─── RECORDS FOR THIS EXERCISE ───

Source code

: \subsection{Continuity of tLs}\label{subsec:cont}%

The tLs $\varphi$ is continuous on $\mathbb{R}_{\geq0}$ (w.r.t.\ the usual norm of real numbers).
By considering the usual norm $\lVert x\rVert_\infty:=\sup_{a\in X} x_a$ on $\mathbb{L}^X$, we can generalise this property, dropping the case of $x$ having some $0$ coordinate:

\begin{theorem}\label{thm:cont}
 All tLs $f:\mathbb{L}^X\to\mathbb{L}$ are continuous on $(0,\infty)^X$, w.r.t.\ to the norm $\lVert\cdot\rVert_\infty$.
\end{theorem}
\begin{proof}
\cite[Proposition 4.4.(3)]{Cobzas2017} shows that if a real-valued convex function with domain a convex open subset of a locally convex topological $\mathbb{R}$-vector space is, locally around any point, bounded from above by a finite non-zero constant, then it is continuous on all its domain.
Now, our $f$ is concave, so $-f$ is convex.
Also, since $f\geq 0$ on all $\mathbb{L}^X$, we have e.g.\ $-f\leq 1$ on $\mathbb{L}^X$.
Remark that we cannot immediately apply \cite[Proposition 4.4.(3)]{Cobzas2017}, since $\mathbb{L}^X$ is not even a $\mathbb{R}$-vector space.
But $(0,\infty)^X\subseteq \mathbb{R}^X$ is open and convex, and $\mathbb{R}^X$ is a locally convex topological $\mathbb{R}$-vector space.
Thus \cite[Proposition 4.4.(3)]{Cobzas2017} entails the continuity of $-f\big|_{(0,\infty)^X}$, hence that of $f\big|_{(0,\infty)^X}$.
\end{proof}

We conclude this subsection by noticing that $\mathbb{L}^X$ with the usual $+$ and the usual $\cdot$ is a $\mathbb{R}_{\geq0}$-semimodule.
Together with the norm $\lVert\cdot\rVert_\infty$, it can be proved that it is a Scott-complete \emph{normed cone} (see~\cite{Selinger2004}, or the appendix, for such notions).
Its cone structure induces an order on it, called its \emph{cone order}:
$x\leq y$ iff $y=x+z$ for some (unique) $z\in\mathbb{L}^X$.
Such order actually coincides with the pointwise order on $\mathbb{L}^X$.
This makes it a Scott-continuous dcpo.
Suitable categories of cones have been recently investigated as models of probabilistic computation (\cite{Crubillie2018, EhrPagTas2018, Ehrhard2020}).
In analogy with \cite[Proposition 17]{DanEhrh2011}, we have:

───

Repeat back all entries verbatim.

Source code

: \subsection{Continuity of tLs}\label{subsec:cont}%

The tLs $\varphi$ is continuous on $\mathbb{R}_{\geq0}$ (w.r.t.\ the usual norm of real numbers).
By considering the usual norm $\lVert x\rVert_\infty:=\sup_{a\in X} x_a$ on $\mathbb{L}^X$, we can generalise this property, dropping the case of $x$ having some $0$ coordinate:

\begin{theorem}\label{thm:cont}
 All tLs $f:\mathbb{L}^X\to\mathbb{L}$ are continuous on $(0,\infty)^X$, w.r.t.\ to the norm $\lVert\cdot\rVert_\infty$.
\end{theorem}
\begin{proof}
\cite[Proposition 4.4.(3)]{Cobzas2017} shows that if a real-valued convex function with domain a convex open subset of a locally convex topological $\mathbb{R}$-vector space is, locally around any point, bounded from above by a finite non-zero constant, then it is continuous on all its domain.
Now, our $f$ is concave, so $-f$ is convex.
Also, since $f\geq 0$ on all $\mathbb{L}^X$, we have e.g.\ $-f\leq 1$ on $\mathbb{L}^X$.
Remark that we cannot immediately apply \cite[Proposition 4.4.(3)]{Cobzas2017}, since $\mathbb{L}^X$ is not even a $\mathbb{R}$-vector space.
But $(0,\infty)^X\subseteq \mathbb{R}^X$ is open and convex, and $\mathbb{R}^X$ is a locally convex topological $\mathbb{R}$-vector space.
Thus \cite[Proposition 4.4.(3)]{Cobzas2017} entails the continuity of $-f\big|_{(0,\infty)^X}$, hence that of $f\big|_{(0,\infty)^X}$.
\end{proof}

We conclude this subsection by noticing that $\mathbb{L}^X$ with the usual $+$ and the usual $\cdot$ is a $\mathbb{R}_{\geq0}$-semimodule.
Together with the norm $\lVert\cdot\rVert_\infty$, it can be proved that it is a Scott-complete \emph{normed cone} (see~\cite{Selinger2004}, or the appendix, for such notions).
Its cone structure induces an order on it, called its \emph{cone order}:
$x\leq y$ iff $y=x+z$ for some (unique) $z\in\mathbb{L}^X$.
Such order actually coincides with the pointwise order on $\mathbb{L}^X$.
This makes it a Scott-continuous dcpo.
Suitable categories of cones have been recently investigated as models of probabilistic computation (\cite{Crubillie2018, EhrPagTas2018, Ehrhard2020}).
In analogy with \cite[Proposition 17]{DanEhrh2011}, we have:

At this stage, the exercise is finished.